Task:
Each record is to be transcribed in full and exactly.

Provided data:
=== Section Start ===

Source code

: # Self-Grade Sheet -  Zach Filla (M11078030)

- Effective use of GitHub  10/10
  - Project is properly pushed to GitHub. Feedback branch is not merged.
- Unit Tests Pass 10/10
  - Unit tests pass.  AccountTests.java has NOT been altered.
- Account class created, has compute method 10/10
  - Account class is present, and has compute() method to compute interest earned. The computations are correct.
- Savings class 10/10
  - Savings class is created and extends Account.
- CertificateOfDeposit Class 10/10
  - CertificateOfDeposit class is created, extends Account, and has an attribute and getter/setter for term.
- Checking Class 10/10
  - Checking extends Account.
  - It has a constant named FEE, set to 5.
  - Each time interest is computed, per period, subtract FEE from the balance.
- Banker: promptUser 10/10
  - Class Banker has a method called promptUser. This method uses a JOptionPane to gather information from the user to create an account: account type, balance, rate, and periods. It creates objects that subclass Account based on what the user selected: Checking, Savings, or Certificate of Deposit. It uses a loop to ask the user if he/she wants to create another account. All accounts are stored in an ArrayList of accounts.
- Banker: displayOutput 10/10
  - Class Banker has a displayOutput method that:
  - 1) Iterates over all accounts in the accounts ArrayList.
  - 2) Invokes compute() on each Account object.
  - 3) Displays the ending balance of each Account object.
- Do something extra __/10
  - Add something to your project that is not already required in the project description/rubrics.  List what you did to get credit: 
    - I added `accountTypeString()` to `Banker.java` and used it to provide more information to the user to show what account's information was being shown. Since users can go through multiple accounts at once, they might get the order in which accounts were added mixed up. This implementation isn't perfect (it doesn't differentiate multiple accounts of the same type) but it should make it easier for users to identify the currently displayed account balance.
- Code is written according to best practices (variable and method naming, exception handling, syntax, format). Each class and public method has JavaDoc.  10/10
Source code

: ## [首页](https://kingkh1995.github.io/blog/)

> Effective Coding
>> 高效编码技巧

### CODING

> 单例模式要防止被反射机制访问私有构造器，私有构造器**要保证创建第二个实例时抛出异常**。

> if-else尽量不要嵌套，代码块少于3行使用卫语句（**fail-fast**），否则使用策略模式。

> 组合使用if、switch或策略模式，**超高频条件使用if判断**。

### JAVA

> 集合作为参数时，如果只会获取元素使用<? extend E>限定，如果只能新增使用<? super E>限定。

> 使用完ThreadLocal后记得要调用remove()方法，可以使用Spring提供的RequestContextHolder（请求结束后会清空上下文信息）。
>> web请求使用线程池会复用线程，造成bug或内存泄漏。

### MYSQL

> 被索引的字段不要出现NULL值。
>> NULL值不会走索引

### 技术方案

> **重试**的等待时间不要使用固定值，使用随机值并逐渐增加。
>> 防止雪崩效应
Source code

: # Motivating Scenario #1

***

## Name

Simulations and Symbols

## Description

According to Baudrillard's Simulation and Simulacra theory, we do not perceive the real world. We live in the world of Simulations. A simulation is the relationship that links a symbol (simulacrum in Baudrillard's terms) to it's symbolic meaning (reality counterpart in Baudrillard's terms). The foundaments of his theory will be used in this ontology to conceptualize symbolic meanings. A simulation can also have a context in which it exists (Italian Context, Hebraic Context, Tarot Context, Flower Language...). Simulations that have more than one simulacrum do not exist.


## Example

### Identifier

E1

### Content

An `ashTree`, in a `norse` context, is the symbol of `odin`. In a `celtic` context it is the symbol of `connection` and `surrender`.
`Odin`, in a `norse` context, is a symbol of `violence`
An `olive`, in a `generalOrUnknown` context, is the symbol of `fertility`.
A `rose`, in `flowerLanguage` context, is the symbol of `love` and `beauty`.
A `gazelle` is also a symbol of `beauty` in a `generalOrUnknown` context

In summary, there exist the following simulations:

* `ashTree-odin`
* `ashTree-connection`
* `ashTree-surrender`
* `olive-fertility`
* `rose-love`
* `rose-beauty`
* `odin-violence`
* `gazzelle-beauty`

=== Section End ===

Task solution:
Source code

: # Self-Grade Sheet -  Zach Filla (M11078030)

- Effective use of GitHub  10/10
  - Project is properly pushed to GitHub. Feedback branch is not merged.
- Unit Tests Pass 10/10
  - Unit tests pass.  AccountTests.java has NOT been altered.
- Account class created, has compute method 10/10
  - Account class is present, and has compute() method to compute interest earned. The computations are correct.
- Savings class 10/10
  - Savings class is created and extends Account.
- CertificateOfDeposit Class 10/10
  - CertificateOfDeposit class is created, extends Account, and has an attribute and getter/setter for term.
- Checking Class 10/10
  - Checking extends Account.
  - It has a constant named FEE, set to 5.
  - Each time interest is computed, per period, subtract FEE from the balance.
- Banker: promptUser 10/10
  - Class Banker has a method called promptUser. This method uses a JOptionPane to gather information from the user to create an account: account type, balance, rate, and periods. It creates objects that subclass Account based on what the user selected: Checking, Savings, or Certificate of Deposit. It uses a loop to ask the user if he/she wants to create another account. All accounts are stored in an ArrayList of accounts.
- Banker: displayOutput 10/10
  - Class Banker has a displayOutput method that:
  - 1) Iterates over all accounts in the accounts ArrayList.
  - 2) Invokes compute() on each Account object.
  - 3) Displays the ending balance of each Account object.
- Do something extra __/10
  - Add something to your project that is not already required in the project description/rubrics.  List what you did to get credit: 
    - I added `accountTypeString()` to `Banker.java` and used it to provide more information to the user to show what account's information was being shown. Since users can go through multiple accounts at once, they might get the order in which accounts were added mixed up. This implementation isn't perfect (it doesn't differentiate multiple accounts of the same type) but it should make it easier for users to identify the currently displayed account balance.
- Code is written according to best practices (variable and method naming, exception handling, syntax, format). Each class and public method has JavaDoc.  10/10
Source code

: ## [首页](https://kingkh1995.github.io/blog/)

> Effective Coding
>> 高效编码技巧

### CODING

> 单例模式要防止被反射机制访问私有构造器，私有构造器**要保证创建第二个实例时抛出异常**。

> if-else尽量不要嵌套，代码块少于3行使用卫语句（**fail-fast**），否则使用策略模式。

> 组合使用if、switch或策略模式，**超高频条件使用if判断**。

### JAVA

> 集合作为参数时，如果只会获取元素使用<? extend E>限定，如果只能新增使用<? super E>限定。

> 使用完ThreadLocal后记得要调用remove()方法，可以使用Spring提供的RequestContextHolder（请求结束后会清空上下文信息）。
>> web请求使用线程池会复用线程，造成bug或内存泄漏。

### MYSQL

> 被索引的字段不要出现NULL值。
>> NULL值不会走索引

### 技术方案

> **重试**的等待时间不要使用固定值，使用随机值并逐渐增加。
>> 防止雪崩效应
Source code

: # Motivating Scenario #1

***

## Name

Simulations and Symbols

## Description

According to Baudrillard's Simulation and Simulacra theory, we do not perceive the real world. We live in the world of Simulations. A simulation is the relationship that links a symbol (simulacrum in Baudrillard's terms) to it's symbolic meaning (reality counterpart in Baudrillard's terms). The foundaments of his theory will be used in this ontology to conceptualize symbolic meanings. A simulation can also have a context in which it exists (Italian Context, Hebraic Context, Tarot Context, Flower Language...). Simulations that have more than one simulacrum do not exist.


## Example

### Identifier

E1

### Content

An `ashTree`, in a `norse` context, is the symbol of `odin`. In a `celtic` context it is the symbol of `connection` and `surrender`.
`Odin`, in a `norse` context, is a symbol of `violence`
An `olive`, in a `generalOrUnknown` context, is the symbol of `fertility`.
A `rose`, in `flowerLanguage` context, is the symbol of `love` and `beauty`.
A `gazelle` is also a symbol of `beauty` in a `generalOrUnknown` context

In summary, there exist the following simulations:

* `ashTree-odin`
* `ashTree-connection`
* `ashTree-surrender`
* `olive-fertility`
* `rose-love`
* `rose-beauty`
* `odin-violence`
* `gazzelle-beauty`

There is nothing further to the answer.